Throughout the entries below, report every line where "author" is found.
##### INFORMATION SHOWN
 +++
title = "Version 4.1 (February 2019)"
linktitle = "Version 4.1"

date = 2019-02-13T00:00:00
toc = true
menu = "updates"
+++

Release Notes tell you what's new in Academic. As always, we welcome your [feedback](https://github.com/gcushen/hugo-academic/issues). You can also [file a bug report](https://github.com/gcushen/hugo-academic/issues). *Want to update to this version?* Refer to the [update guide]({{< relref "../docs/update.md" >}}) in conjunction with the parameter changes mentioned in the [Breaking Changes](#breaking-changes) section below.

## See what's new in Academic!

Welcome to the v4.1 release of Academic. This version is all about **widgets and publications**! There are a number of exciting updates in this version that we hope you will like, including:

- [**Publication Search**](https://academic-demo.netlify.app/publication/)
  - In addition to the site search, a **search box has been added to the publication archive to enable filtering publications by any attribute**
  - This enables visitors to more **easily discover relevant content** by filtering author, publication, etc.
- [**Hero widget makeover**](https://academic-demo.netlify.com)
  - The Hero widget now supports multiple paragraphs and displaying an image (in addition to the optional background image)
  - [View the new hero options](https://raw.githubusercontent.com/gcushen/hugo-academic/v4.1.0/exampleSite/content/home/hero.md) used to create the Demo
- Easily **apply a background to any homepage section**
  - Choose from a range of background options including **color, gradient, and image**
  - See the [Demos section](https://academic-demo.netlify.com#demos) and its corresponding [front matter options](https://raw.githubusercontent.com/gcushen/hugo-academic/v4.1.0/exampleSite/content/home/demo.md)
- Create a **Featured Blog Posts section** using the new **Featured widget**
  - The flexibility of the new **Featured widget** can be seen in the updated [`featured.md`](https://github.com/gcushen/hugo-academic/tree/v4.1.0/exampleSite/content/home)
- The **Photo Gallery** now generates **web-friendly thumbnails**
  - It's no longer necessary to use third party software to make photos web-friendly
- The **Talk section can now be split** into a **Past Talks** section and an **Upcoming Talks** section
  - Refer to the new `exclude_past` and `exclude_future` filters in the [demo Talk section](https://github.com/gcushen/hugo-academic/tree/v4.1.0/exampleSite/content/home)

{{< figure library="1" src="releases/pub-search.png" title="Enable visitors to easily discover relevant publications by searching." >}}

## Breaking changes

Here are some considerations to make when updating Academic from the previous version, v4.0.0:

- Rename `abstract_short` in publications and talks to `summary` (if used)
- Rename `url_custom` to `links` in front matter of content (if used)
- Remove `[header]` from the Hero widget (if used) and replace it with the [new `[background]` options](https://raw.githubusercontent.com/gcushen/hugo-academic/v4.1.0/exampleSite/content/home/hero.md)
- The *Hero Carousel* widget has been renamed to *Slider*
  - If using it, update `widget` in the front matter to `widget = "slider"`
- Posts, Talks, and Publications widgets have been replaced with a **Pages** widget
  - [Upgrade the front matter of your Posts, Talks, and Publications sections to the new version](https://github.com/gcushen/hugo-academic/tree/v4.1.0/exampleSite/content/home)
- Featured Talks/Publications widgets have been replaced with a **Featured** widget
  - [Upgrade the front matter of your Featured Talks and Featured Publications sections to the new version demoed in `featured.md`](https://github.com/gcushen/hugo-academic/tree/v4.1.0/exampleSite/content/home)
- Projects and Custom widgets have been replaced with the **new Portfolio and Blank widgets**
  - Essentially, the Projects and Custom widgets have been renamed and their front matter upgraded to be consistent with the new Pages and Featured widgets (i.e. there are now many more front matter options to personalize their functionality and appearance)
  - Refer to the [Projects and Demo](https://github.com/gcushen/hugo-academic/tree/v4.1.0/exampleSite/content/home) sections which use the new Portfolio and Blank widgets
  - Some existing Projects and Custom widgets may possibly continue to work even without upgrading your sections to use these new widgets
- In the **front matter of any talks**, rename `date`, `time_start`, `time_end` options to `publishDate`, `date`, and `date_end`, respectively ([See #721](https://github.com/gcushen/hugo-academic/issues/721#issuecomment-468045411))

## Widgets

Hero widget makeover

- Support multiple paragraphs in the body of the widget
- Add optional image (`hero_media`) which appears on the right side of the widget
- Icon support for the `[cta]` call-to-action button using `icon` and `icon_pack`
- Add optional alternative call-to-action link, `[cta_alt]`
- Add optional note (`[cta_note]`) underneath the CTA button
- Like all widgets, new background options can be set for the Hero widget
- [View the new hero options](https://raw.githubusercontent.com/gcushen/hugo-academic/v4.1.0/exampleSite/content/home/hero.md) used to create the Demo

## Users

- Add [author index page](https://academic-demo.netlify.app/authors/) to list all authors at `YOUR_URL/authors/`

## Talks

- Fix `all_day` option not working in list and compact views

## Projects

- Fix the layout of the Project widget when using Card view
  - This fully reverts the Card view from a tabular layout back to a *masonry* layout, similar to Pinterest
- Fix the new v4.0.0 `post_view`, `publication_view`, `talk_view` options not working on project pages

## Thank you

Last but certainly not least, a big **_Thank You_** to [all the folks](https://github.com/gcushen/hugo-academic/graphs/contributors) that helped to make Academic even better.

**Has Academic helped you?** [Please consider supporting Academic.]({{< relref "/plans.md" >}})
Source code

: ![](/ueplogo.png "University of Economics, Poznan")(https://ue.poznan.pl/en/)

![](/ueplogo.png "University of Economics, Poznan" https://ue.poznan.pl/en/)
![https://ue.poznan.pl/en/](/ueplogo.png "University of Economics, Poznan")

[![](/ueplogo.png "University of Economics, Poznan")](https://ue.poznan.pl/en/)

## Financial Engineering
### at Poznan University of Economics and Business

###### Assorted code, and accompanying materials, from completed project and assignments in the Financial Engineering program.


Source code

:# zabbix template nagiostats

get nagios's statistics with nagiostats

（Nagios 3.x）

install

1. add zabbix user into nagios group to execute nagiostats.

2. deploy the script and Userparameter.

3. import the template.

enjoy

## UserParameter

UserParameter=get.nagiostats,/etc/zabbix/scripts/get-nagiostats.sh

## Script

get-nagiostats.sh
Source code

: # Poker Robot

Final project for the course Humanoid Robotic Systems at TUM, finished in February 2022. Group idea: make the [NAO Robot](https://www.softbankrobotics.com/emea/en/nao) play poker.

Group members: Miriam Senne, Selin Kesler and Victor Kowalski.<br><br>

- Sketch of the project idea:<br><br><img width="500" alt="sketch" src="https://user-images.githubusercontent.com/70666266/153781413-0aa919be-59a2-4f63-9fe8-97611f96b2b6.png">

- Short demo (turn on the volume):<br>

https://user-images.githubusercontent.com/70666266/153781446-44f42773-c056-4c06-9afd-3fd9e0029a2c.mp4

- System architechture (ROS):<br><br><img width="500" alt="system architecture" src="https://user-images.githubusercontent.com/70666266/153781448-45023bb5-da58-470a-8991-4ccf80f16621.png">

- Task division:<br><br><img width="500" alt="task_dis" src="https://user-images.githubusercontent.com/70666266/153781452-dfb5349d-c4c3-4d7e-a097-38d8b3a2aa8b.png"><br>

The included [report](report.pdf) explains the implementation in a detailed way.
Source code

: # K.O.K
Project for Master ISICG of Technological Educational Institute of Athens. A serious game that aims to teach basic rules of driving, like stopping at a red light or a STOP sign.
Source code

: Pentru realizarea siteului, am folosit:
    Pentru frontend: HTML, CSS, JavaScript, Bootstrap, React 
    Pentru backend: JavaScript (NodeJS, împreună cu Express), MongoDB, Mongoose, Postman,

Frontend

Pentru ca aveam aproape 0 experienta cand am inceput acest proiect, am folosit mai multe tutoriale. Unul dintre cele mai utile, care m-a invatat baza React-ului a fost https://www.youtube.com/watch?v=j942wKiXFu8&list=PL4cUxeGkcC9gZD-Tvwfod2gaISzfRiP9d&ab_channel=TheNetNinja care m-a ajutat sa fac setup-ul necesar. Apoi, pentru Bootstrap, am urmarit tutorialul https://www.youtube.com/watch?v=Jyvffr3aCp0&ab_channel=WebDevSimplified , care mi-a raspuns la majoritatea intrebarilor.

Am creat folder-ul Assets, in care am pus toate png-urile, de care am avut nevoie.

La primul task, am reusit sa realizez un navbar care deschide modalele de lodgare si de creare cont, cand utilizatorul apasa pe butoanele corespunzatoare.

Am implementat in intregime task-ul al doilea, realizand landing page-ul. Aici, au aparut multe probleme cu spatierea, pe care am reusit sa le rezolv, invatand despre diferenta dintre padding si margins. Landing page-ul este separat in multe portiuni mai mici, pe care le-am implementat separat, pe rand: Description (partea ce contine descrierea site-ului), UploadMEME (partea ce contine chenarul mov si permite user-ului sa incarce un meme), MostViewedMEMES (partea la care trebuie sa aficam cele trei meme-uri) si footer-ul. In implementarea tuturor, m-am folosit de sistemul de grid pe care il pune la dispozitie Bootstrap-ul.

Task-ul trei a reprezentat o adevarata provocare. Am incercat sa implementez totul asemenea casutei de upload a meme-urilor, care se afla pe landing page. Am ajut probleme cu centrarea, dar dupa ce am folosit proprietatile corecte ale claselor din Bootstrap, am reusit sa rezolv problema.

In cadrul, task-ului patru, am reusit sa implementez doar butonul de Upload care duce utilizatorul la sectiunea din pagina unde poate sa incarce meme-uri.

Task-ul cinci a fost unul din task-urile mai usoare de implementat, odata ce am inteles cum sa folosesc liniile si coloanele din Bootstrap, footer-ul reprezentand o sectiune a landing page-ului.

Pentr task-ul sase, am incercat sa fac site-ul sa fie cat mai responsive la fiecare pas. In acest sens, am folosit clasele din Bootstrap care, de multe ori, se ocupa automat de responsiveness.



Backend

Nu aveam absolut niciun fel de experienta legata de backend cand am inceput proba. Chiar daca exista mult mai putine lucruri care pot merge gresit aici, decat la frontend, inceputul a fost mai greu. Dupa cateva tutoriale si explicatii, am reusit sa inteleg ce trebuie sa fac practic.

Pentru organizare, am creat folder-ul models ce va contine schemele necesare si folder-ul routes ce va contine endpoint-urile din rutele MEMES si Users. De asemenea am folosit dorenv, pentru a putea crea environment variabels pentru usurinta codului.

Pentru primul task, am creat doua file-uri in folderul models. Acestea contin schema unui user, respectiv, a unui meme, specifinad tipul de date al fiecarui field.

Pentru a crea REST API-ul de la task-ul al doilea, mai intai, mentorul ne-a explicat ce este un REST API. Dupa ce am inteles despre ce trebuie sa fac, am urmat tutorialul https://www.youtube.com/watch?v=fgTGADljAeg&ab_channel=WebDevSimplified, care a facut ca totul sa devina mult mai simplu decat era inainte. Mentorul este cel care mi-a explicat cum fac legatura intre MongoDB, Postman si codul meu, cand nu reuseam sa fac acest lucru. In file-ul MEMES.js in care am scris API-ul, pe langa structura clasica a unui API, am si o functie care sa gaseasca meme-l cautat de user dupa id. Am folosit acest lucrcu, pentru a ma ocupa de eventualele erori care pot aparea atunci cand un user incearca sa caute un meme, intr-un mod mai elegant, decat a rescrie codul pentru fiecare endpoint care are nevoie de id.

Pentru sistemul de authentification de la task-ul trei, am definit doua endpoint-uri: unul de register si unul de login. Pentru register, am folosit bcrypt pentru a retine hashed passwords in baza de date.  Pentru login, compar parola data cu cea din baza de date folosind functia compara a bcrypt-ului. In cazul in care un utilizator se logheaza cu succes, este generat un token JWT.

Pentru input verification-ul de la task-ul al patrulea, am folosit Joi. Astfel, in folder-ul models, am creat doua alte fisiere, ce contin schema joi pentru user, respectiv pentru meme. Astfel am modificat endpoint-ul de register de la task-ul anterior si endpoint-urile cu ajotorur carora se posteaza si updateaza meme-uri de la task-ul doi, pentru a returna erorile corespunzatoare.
##########
= SOLVED EXERCISE =
  - This enables visitors to more **easily discover relevant content** by filtering author, publication, etc.
- Add [author index page](https://academic-demo.netlify.app/authors/) to list all authors at `YOUR_URL/authors/`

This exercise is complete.